Collected data:
================================
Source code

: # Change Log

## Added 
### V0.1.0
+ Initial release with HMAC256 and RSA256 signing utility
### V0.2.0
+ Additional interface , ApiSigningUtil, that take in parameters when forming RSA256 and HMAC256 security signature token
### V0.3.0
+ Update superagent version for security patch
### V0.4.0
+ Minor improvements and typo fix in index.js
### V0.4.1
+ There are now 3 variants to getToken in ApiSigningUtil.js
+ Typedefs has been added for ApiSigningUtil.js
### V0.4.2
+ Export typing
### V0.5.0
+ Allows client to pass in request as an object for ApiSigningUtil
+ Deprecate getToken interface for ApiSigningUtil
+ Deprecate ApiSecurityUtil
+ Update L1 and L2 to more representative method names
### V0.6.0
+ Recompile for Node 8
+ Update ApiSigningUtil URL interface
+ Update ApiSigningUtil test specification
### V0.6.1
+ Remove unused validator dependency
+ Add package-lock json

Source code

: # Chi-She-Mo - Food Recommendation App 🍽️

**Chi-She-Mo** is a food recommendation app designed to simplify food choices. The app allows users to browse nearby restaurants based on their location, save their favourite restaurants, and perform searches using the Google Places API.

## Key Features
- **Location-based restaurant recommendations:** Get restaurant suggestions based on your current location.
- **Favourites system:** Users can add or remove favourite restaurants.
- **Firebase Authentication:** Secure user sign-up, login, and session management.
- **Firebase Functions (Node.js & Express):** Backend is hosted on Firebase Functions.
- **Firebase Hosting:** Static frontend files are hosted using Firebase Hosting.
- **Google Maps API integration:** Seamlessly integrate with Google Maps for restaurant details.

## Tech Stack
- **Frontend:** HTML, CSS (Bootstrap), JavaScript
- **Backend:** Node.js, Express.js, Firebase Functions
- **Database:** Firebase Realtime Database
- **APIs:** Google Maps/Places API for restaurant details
================================
Your goal
From the records above, tally every line that includes the word "Update" and reply with the total by itself.

Answer to this task
4